A federal judge on Wednesday ruled for the Metropolitan Museum of Art to retain Pablo Picasso's painting "The Actor." A descendant of a German couple who fled the Nazis and sold the Picasso to finance an escape from World War II Europe, claimed the painting should be returned to her, or its $100 million value was due to her.
Laurel Zuckerman, the grand-niece of Alice and Paul Leffmann, sued the Met for the work with the claim that it was sold under duress during the Nazi era. The Leffmanns had owned “The Actor” from 1912, sent the work to a friend in Switzerland to keep it from the Nazis, and then fled to Italy themselves. During the rise of Italian fascism, the Leffmanns sold the work to an art dealer in 1938 for U.S. $12,000 to fund an escape to Switzerland and Brazil.
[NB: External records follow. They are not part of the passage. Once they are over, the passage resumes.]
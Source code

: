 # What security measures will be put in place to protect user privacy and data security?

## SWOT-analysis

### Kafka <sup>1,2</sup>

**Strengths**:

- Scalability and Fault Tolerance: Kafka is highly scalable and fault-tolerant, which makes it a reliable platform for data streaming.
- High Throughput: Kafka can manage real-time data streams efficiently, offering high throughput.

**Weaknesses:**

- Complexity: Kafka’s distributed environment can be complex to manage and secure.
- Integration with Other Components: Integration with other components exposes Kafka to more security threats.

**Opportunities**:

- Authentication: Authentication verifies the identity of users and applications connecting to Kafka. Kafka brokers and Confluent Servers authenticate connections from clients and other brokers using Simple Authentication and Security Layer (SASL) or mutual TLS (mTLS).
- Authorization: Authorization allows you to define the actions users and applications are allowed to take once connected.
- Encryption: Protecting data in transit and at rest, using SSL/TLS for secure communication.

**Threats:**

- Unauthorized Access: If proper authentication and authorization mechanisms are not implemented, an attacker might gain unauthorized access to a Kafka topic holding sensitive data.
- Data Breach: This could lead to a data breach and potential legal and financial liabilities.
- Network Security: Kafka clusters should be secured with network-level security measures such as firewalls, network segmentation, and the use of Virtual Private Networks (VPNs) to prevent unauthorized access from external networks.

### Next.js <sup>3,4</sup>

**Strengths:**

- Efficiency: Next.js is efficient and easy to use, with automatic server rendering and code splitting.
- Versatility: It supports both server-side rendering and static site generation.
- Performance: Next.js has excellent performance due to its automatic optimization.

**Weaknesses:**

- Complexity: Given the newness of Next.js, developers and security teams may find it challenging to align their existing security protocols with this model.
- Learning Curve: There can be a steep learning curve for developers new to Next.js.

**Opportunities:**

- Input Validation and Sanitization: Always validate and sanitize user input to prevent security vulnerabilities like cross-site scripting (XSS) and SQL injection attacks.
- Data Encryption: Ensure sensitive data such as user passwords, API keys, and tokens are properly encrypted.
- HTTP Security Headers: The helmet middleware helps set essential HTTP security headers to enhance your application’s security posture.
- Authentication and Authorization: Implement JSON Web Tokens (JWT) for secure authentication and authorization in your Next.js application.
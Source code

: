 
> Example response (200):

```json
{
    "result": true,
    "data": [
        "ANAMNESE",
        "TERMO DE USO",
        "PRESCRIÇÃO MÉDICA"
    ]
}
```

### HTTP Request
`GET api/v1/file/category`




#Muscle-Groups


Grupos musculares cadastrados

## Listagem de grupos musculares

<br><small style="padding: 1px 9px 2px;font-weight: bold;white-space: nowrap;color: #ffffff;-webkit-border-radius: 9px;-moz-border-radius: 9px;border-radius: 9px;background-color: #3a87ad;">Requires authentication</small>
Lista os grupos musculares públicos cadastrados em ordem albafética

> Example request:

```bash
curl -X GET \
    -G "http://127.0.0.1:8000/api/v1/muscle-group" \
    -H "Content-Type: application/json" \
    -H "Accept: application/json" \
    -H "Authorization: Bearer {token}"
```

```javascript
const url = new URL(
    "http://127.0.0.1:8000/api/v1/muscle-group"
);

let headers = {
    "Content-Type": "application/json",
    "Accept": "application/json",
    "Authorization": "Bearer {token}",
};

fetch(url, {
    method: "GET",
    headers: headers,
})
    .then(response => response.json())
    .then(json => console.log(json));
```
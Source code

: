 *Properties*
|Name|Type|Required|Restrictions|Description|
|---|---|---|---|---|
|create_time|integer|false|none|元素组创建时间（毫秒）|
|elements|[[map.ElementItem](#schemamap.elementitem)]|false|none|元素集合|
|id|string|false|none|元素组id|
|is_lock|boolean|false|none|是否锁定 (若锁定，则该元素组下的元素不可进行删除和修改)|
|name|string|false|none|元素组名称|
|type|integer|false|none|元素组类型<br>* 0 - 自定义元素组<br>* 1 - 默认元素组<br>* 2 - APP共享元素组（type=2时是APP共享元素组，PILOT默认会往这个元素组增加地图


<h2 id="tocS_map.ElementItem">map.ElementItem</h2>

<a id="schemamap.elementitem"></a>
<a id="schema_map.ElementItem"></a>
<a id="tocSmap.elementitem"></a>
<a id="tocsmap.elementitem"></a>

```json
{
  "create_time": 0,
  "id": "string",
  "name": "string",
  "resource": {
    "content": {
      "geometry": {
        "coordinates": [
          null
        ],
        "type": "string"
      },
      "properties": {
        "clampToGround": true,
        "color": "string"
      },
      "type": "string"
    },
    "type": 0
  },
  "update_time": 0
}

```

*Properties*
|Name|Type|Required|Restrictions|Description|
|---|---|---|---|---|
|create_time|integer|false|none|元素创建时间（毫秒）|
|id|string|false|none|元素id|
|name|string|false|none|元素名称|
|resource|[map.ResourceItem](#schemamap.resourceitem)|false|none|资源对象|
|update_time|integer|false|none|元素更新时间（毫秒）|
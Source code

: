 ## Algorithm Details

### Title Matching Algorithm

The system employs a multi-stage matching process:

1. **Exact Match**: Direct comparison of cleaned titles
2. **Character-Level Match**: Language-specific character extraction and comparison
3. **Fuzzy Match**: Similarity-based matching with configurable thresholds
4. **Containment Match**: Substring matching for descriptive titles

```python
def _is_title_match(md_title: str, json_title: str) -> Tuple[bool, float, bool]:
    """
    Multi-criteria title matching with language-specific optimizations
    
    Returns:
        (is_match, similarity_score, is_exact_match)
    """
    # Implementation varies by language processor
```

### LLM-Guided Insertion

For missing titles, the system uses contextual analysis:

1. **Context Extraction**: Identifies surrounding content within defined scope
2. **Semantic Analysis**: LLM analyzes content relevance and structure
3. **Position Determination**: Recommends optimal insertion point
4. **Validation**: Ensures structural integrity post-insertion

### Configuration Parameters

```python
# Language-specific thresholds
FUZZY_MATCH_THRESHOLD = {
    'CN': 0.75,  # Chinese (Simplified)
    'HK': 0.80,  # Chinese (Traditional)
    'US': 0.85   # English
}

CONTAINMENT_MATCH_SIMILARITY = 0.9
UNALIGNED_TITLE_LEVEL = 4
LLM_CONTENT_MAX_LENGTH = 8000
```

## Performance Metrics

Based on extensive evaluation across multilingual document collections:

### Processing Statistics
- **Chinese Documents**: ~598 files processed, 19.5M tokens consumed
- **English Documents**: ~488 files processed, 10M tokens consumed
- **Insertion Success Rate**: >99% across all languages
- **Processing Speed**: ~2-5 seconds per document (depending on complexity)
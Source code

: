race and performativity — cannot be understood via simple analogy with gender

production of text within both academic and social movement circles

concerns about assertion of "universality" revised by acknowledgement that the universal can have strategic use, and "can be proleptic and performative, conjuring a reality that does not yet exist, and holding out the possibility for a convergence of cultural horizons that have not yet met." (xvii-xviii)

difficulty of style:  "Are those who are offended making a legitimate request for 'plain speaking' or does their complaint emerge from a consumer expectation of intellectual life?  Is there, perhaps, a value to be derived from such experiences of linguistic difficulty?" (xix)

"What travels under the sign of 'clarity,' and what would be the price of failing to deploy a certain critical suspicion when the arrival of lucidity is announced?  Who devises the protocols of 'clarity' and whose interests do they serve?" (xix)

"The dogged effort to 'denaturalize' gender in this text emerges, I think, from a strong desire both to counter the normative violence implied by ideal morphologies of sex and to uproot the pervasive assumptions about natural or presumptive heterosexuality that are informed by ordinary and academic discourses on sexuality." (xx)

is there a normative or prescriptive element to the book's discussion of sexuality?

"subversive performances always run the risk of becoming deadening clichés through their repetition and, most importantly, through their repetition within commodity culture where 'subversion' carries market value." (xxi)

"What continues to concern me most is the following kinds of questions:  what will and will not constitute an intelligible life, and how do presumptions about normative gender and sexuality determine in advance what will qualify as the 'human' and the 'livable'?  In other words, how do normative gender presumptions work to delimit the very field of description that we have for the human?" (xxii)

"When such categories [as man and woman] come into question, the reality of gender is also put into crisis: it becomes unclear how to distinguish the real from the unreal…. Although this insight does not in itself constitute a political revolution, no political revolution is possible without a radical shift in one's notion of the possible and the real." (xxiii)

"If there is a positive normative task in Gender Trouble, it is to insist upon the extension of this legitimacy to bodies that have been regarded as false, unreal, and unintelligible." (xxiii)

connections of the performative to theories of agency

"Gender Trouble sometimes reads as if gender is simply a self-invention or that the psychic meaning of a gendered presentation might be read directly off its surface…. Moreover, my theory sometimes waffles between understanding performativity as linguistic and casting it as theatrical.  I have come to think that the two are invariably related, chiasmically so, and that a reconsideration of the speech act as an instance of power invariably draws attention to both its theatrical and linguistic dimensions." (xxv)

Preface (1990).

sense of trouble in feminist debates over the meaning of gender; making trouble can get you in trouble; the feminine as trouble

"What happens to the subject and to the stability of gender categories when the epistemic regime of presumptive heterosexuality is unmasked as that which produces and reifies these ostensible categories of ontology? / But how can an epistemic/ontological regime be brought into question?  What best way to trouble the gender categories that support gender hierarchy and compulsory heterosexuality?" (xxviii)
The work was then sold to the Chrysler family who donated it to the Met.
The judge dismissed the case due to a lack of evidence in the painting's sale resulting from "duress under the standards of New York law or Italian law," as the 1938 transaction “occurred between private individuals, not at the command of the Fascist or Nazi governments.”
“Although the Leffmanns felt economic pressure during the undeniably horrific circumstances of the Nazi and Fascist regimes, that pressure, when not caused by the counterparties to the transaction (or the defendant) where the duress is alleged, is insufficient to prove duress with respect to the transaction,” said Judge Loretta Preska.